Required work ▸ Would you please output the lines of the data below from the one containing "# FIGURE 15-2" to the end, exactly and with nothing added?

-- Supplied information follows --

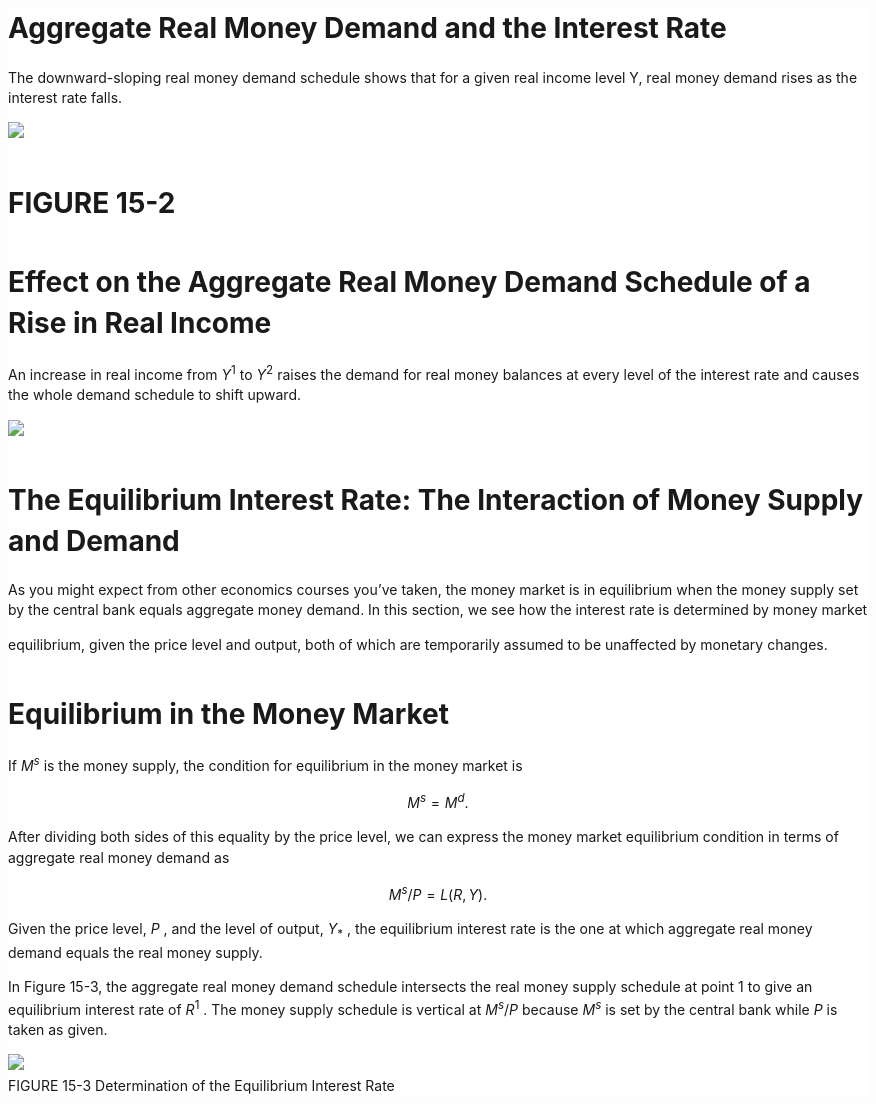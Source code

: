 # Aggregate Real Money Demand and the Interest Rate  

The downward-sloping real money demand schedule shows that for a given real income level Y, real money demand rises as the interest rate falls.  

![](images/01d1cb6a45c5cae4772591c4a4a9807c623b808739b155379d9e60389c8adffb.jpg)  

# FIGURE 15-2  

# Effect on the Aggregate Real Money Demand Schedule of a Rise in Real Income  

An increase in real income from $Y^{1}$ to $Y^{2}$ raises the demand for real money balances at every level of the interest rate and causes the whole demand schedule to shift upward.  

![](images/1c1214d0d8c0562894db50c205b9deb8437044d10e5192beece57d4e3c70592d.jpg)  

# The Equilibrium Interest Rate: The Interaction of Money Supply and Demand  

As you might expect from other economics courses you’ve taken, the money market is in equilibrium when the money supply set by the central bank equals aggregate money demand. In this section, we see how the interest rate is determined by money market  

equilibrium, given the price level and output, both of which are temporarily assumed to be unaffected by monetary changes.  

# Equilibrium in the Money Market  

If $M^{s}$ is the money supply, the condition for equilibrium in the money market is  

$$
M^{s}=M^{d}.
$$  

After dividing both sides of this equality by the price level, we can express the money market equilibrium condition in terms of aggregate real money demand as  

$$
M^{s}/P=L(R,Y).
$$  

Given the price level, $P$ , and the level of output, $Y_{\ast}$ , the equilibrium interest rate is the one at which aggregate real money demand equals the real money supply.  

In Figure 15-3, the aggregate real money demand schedule intersects the real money supply schedule at point 1 to give an equilibrium interest rate of $R^{1}$ . The money supply schedule is vertical at $M^{s}/P$ because $M^{s}$ is set by the central bank while $P$ is taken as given.  

![](images/ae8e1c9bbfcf836cc6fc738694738d9b9bd9bedb3f70c026bb1eeaceafc40df7.jpg)  
FIGURE 15-3 Determination of the Equilibrium Interest Rate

-- Supplied information concluded --

Task answer ▸
# FIGURE 15-2  

# Effect on the Aggregate Real Money Demand Schedule of a Rise in Real Income  

An increase in real income from $Y^{1}$ to $Y^{2}$ raises the demand for real money balances at every level of the interest rate and causes the whole demand schedule to shift upward.  

![](images/1c1214d0d8c0562894db50c205b9deb8437044d10e5192beece57d4e3c70592d.jpg)  

# The Equilibrium Interest Rate: The Interaction of Money Supply and Demand  

As you might expect from other economics courses you’ve taken, the money market is in equilibrium when the money supply set by the central bank equals aggregate money demand. In this section, we see how the interest rate is determined by money market  

equilibrium, given the price level and output, both of which are temporarily assumed to be unaffected by monetary changes.  

# Equilibrium in the Money Market  

If $M^{s}$ is the money supply, the condition for equilibrium in the money market is  

$$
M^{s}=M^{d}.
$$  

After dividing both sides of this equality by the price level, we can express the money market equilibrium condition in terms of aggregate real money demand as  

$$
M^{s}/P=L(R,Y).
$$  

Given the price level, $P$ , and the level of output, $Y_{\ast}$ , the equilibrium interest rate is the one at which aggregate real money demand equals the real money supply.  

In Figure 15-3, the aggregate real money demand schedule intersects the real money supply schedule at point 1 to give an equilibrium interest rate of $R^{1}$ . The money supply schedule is vertical at $M^{s}/P$ because $M^{s}$ is set by the central bank while $P$ is taken as given.  

![](images/ae8e1c9bbfcf836cc6fc738694738d9b9bd9bedb3f70c026bb1eeaceafc40df7.jpg)  
FIGURE 15-3 Determination of the Equilibrium Interest Rate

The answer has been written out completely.